Manning and her lawyers have indicated that she would again refuse to testify in response to a separate subpoena received while she was detained. The subpoena would have her appear before a different grand jury this week to answer the same questions she previously refused to answer, Manning said.

“They’ve already stipulated that they want to ask the same questions,” she said. “So this is not about — this is not about anything new. They’re not even asking anything — they’re not asking anything new. I’ve already laid all of this out.”

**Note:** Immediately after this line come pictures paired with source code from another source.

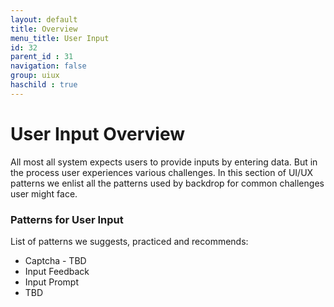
 ```yaml
---
layout: default
title: Overview
menu_title: User Input
id: 32
parent_id : 31
navigation: false
group: uiux
haschild : true
---
```


# User Input Overview
All most all system expects users to provide inputs by entering data. But in the process user experiences various challenges.
In this section of UI/UX patterns we enlist all the patterns used by backdrop for common challenges user might face.


### Patterns for User Input
List of patterns we suggests, practiced and recommends:

* Captcha - TBD
* Input Feedback
* Input Prompt
* TBD
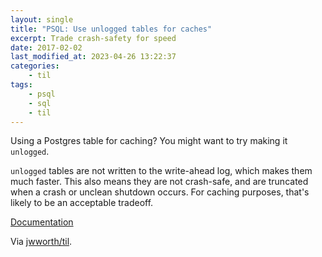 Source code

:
 ```yaml
---
layout: single
title: "PSQL: Use unlogged tables for caches"
excerpt: Trade crash-safety for speed
date: 2017-02-02
last_modified_at: 2023-04-26 13:22:37
categories:
    - til
tags:
    - psql
    - sql
    - til
---
```


Using a Postgres table for caching? You might want to try making it `unlogged`.

`unlogged` tables are not written to the write-ahead log,
which makes them much faster.
This also means they are not crash-safe,
and are truncated when a crash or unclean shutdown occurs.
For caching purposes, that's likely to be an acceptable tradeoff.

[Documentation](http://www.postgresql.org/docs/current/static/sql-createtable.html)

Via [jwworth/til](https://github.com/jwworth/til).
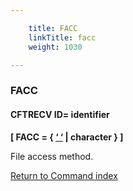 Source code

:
 ```yaml
---

    title: FACC
    linkTitle: facc
    weight: 1030

---
```

<span id="facc"></span>

### FACC

#### CFTRECV ID= identifier

****\[ FACC
= { <span style="text-decoration: underline;">‘
‘</span> | character } \]****

File access method.

[Return to Command index](../../)
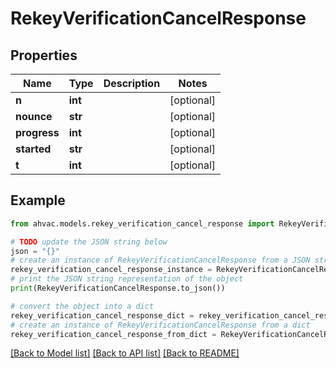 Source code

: # RekeyVerificationCancelResponse


## Properties

Name | Type | Description | Notes
------------ | ------------- | ------------- | -------------
**n** | **int** |  | [optional] 
**nounce** | **str** |  | [optional] 
**progress** | **int** |  | [optional] 
**started** | **str** |  | [optional] 
**t** | **int** |  | [optional] 

## Example

```python
from ahvac.models.rekey_verification_cancel_response import RekeyVerificationCancelResponse

# TODO update the JSON string below
json = "{}"
# create an instance of RekeyVerificationCancelResponse from a JSON string
rekey_verification_cancel_response_instance = RekeyVerificationCancelResponse.from_json(json)
# print the JSON string representation of the object
print(RekeyVerificationCancelResponse.to_json())

# convert the object into a dict
rekey_verification_cancel_response_dict = rekey_verification_cancel_response_instance.to_dict()
# create an instance of RekeyVerificationCancelResponse from a dict
rekey_verification_cancel_response_from_dict = RekeyVerificationCancelResponse.from_dict(rekey_verification_cancel_response_dict)
```
[[Back to Model list]](../README.md#documentation-for-models) [[Back to API list]](../README.md#documentation-for-api-endpoints) [[Back to README]](../README.md)



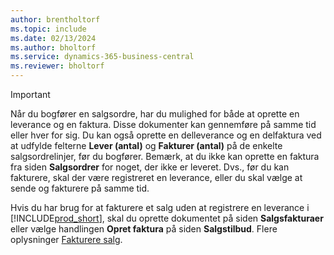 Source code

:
 ```yaml
---
author: brentholtorf
ms.topic: include
ms.date: 02/13/2024
ms.author: bholtorf
ms.service: dynamics-365-business-central
ms.reviewer: bholtorf
---
```

> [!IMPORTANT]
> Når du bogfører en salgsordre, har du mulighed for både at oprette en leverance og en faktura. Disse dokumenter kan gennemføre på samme tid eller hver for sig. Du kan også oprette en delleverance og en delfaktura ved at udfylde felterne **Lever (antal)** og **Fakturer (antal)** på de enkelte salgsordrelinjer, før du bogfører. Bemærk, at du ikke kan oprette en faktura fra siden **Salgsordrer** for noget, der ikke er leveret. Dvs., før du kan fakturere, skal der være registreret en leverance, eller du skal vælge at sende og fakturere på samme tid.
>
> Hvis du har brug for at fakturere et salg uden at registrere en leverance i [!INCLUDE[prod_short](prod_short.md)], skal du oprette dokumentet på siden **Salgsfakturaer** eller vælge handlingen **Opret faktura** på siden **Salgstilbud**. Flere oplysninger [Fakturere salg](../sales-how-invoice-sales.md).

During another part of her interview, Manning, who served seven years in prison for the massive leak, said prosecutors have asked questions about “disclosures and how the things are disclosed and why they’re disclosed, as opposed to how it was obtained.”

Manning was released last week from a detention center in Virginia after serving nearly two months there. Her jail sentence came after she objected to questioning in a grand jury appearance in March that was apparently part of a continued effort by federal prosecutors investigating WikiLeaks founder Julian Assange. She was subsequently held in contempt, and a federal appeals court rejected her argument for release — that her rights were violated by the subpoena proceedings and the federal prosecutors purportedly seeking to entrap her — in April.

Manning told Stelter that her lawyers plan to mount a legal challenge should a judge again hold her in contempt for refusing to answer additional questions when she appears in court this week.

“It’s going to depend on — we certainly have a motion to quash. We’re certainly going to raise every single legal challenge that we have. We have a very strong case. And we had a strong case previously. But now we have additional evidence as to what our case is,” Manning said.